Carine Roitfeld Is In

This is so last year, but since I cannot find a 2010 edition it must suffice. The New York Post published their Out & In for 2009, amusing and largely still relevant. Note that this is not their complete list but the best outtakes. Of course La Roitfeld is IN.
OUT: Carrie Bradshaw
IN: Serena van der Woodsen
OUT: Pitying Jennifer Aniston
IN: Disliking Jennifer Aniston
OUT: Cocktails
IN: Booze
OUT: Disliking Paris Hilton
IN: Pitying Paris Hilton
OUT: The iPhone
IN: Hoping Steve Jobs isn't at death's doorstep so Apple can keep releasing new iPhones
OUT: Investment bankers
IN: Bankruptcy lawyers
OUT: Bush
IN: Obama
OUT: Pining for the broke-ass New York of old
IN: The broke-ass New York of new
OUT: Irony
IN: Irony (Weird, isn't it?)
OUT: Tween stars
IN: Legal tender
OUT: House music
IN: Dance rock
OUT: Comebacks
IN: Staying gone
OUT: eBay
IN: propertyroom.com
OUT: Oversharing bloggers
IN: Journalists
OUT: Accountability
IN: Bailouts
OUT: Nightlife on Ludlow Street
IN: Nightlife on Broome Street
OUT: $2 subway fare
IN: Hell, you might as well take a cab
OUT: Saying Brooklyn's cool
IN: Going to Brooklyn
OUT: Hummers
IN: Hybrids
OUT: Commercials
IN: Viral marketing
OUT: Evangelists
IN: Intellectuals
OUT: Anime
IN: Superhero movies
OUT: Deejays
IN: Musicians
OUT: All things retro
IN: Invention
OUT: The Eldridge
IN: Chloe
OUT: Memoirs
IN: Documentaries
OUT: Xenophobia
IN: Patriotism
OUT: Bryant Park tents
IN: Intimate showrooms
OUT: American leading men
IN: Foreign leading men
OUT: Watching "Saturday Night Live" on TV
IN: Watching "Saturday Night Live" clips online
OUT: Full-figured models, actresses as models
IN: Actual models
OUT: Ultimate Fighting
IN: Gotham Girls Roller Derby
OUT: Meaningless sex
IN: Meaningless sex while thinking about James Franco
OUT: Drinking wine out of fine Riedel stemware
IN: Drinking cheap swill out of baby bottles
OUT: Celeb chefs
IN: Cult butchers
OUT: Vacations
IN: Staycations
OUT: Anna Wintour
IN: Carine Roitfeld
OUT: Stocks
IN: Gold bullion
OUT: Buying Grey Goose in a club
IN: Sneaking Mad Dog into a club
OUT: TV weasel Jeremy Piven
IN: Real-life weasel Jeremy Piven
OUT: Throwing fruit
IN: Throwing shoes
OUT: Bikram
IN: Drinking yourself into a comatose state
OUT: Credit
IN: Cold, hard cash
OUT: Landlords
IN: Tenants
OUT: Auto industry
IN: Delicious, reliable soup
OUT: Office holiday parties
IN: Office cuddle parties
Courtesy of The New York Post
Carine Roitfeld photograph courtesy of Fashion Spot





Reader Comments (8)
Anna Wintour is always out....
Tee hee!! You know it. Why doesn't Condé Nast?

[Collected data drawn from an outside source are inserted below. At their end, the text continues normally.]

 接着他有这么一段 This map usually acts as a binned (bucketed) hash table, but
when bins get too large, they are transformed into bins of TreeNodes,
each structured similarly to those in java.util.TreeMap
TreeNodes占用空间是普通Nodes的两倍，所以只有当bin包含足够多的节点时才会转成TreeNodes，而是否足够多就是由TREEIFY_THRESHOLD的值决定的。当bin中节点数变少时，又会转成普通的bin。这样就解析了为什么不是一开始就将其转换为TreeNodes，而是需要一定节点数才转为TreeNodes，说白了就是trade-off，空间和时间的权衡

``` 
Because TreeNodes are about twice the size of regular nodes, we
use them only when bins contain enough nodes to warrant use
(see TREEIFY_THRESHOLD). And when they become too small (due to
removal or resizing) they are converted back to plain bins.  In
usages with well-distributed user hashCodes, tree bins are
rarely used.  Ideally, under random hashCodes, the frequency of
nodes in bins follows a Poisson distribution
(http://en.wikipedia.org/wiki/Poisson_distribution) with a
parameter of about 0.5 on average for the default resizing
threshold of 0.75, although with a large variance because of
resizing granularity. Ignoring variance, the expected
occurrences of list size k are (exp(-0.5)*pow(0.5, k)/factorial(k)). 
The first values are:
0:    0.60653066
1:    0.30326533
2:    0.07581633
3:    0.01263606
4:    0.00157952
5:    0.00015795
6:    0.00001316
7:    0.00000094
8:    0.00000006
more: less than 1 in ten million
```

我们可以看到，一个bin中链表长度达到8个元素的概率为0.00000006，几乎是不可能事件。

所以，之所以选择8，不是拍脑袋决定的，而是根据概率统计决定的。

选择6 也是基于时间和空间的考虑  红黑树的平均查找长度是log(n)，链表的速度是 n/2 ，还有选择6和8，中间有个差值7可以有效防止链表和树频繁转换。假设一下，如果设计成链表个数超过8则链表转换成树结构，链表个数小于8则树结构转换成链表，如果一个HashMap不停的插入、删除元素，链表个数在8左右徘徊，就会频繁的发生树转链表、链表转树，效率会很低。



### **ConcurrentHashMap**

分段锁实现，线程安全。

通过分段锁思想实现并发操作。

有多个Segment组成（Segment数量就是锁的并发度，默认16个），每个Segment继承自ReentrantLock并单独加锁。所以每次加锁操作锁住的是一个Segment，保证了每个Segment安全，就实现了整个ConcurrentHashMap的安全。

They don't call those ladies Conde Nasties for nothin'. (Am I mean or what?)
Naw, just brutally honest, an admirable trait!
Ouch, Anna can't be happy... Carine is pure perfection!
OUT: Drinking wine out of fine Riedel stemware
IN: Drinking cheap swill out of baby bottles
Do people really do this!?
Indeed Carine is perfection. As for whether or not baby bottles are now acceptable wine glasses, I think they are probably exaggerating for effect but I'd believe there are at least a few wine drinkers out there with such a sense of humor.
Completely agree! Carine is my favorite Vogue editor!
Completely! She has redefined the magazine in keeping with her own amazing image, thereby making it one of the only magazines worth buying. Incroyable.
Also, I am adding a link to your blog. If you feel like linking back that would be brilliant.